We had just finished dinner at Jitlada, a small, homey establishment in L.A.'s Thaitown, known for its fiery hot southern Thai specialties and home of the ominously titled "Dynamite Spicy Challenge."
My first experience with Jitlada's igneous dishes had come a few weeks prior. New to Los Angeles, I had been drawn to the restaurant, like so many chowhounds before me, on the recommendation of the king of Southern California food adventures, LA Weekly's Pulitzer Prize-winning critic, Jonathan Gold. Back in 2007, he had described Jitlada's kua kling phat tha lung, a turmeric-infused dry curry made with shredded beef, as "a searing, tongue-scouring, chile-intensive dish that pins your nervous system into the red." The moment I read those words, I grabbed my keys and headed to Hollywood.

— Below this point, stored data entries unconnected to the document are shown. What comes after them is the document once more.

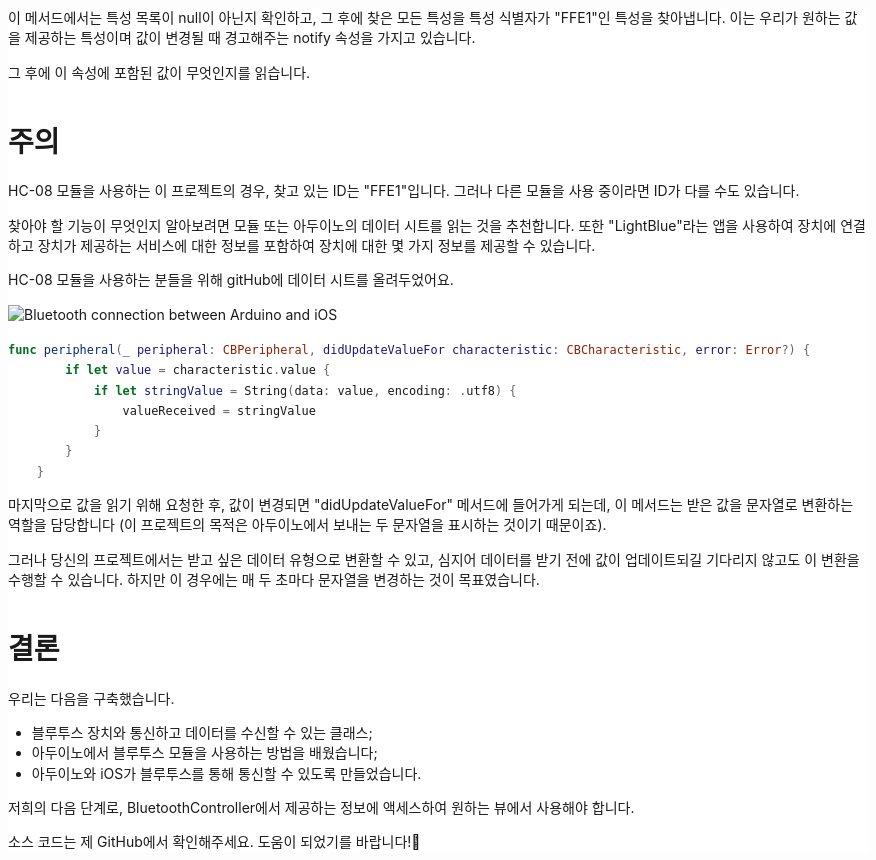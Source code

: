 이 메서드에서는 특성 목록이 null이 아닌지 확인하고, 그 후에 찾은 모든 특성을 특성 식별자가 "FFE1"인 특성을 찾아냅니다. 이는 우리가 원하는 값을 제공하는 특성이며 값이 변경될 때 경고해주는 notify 속성을 가지고 있습니다.



그 후에 이 속성에 포함된 값이 무엇인지를 읽습니다.

# 주의

HC-08 모듈을 사용하는 이 프로젝트의 경우, 찾고 있는 ID는 "FFE1"입니다. 그러나 다른 모듈을 사용 중이라면 ID가 다를 수도 있습니다.

찾아야 할 기능이 무엇인지 알아보려면 모듈 또는 아두이노의 데이터 시트를 읽는 것을 추천합니다. 또한 "LightBlue"라는 앱을 사용하여 장치에 연결하고 장치가 제공하는 서비스에 대한 정보를 포함하여 장치에 대한 몇 가지 정보를 제공할 수 있습니다.



HC-08 모듈을 사용하는 분들을 위해 gitHub에 데이터 시트를 올려두었어요.

![Bluetooth connection between Arduino and iOS](/assets/img/2024-05-15-BluetoothconnectionbetweenArduinoandiOS_2.png)

```swift
func peripheral(_ peripheral: CBPeripheral, didUpdateValueFor characteristic: CBCharacteristic, error: Error?) {
        if let value = characteristic.value {
            if let stringValue = String(data: value, encoding: .utf8) {
                valueReceived = stringValue
            }
        }
    }
```

마지막으로 값을 읽기 위해 요청한 후, 값이 변경되면 "didUpdateValueFor" 메서드에 들어가게 되는데, 이 메서드는 받은 값을 문자열로 변환하는 역할을 담당합니다 (이 프로젝트의 목적은 아두이노에서 보내는 두 문자열을 표시하는 것이기 때문이죠).



그러나 당신의 프로젝트에서는 받고 싶은 데이터 유형으로 변환할 수 있고, 심지어 데이터를 받기 전에 값이 업데이트되길 기다리지 않고도 이 변환을 수행할 수 있습니다. 하지만 이 경우에는 매 두 초마다 문자열을 변경하는 것이 목표였습니다.

# 결론

우리는 다음을 구축했습니다.

- 블루투스 장치와 통신하고 데이터를 수신할 수 있는 클래스;
- 아두이노에서 블루투스 모듈을 사용하는 방법을 배웠습니다;
- 아두이노와 iOS가 블루투스를 통해 통신할 수 있도록 만들었습니다.



저희의 다음 단계로, BluetoothController에서 제공하는 정보에 액세스하여 원하는 뷰에서 사용해야 합니다.

소스 코드는 제 GitHub에서 확인해주세요.
도움이 되었기를 바랍니다!🫡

As promised, the beef was aromatic and flavorful, stir-fried to chewy perfection. But to my surprise, it wasn't mind-numbingly spicy. Noticing my disappointment, the waiter offered to take the kua kling back to the kitchen to spice things up, and when the plate returned, it was a scorcher. One of the most memorable dishes I'd eaten in years.
Later that evening, with the flavor of turmeric still lingering pleasantly on my taste buds, I studied the takeout menu I'd nabbed on my way out of the restaurant, preparing for the return visit about which I was already fantasizing. Would I try the jungle curry with lamb? Have another go at the miraculously delicate salted egg yolk stuffed fish balls? Then my eyes caught the words "Dynamite Spicy Challenge" and its accompanying warning, "If you do not eat spicy food, do not order this! This is Real Chili, Real Spicy!"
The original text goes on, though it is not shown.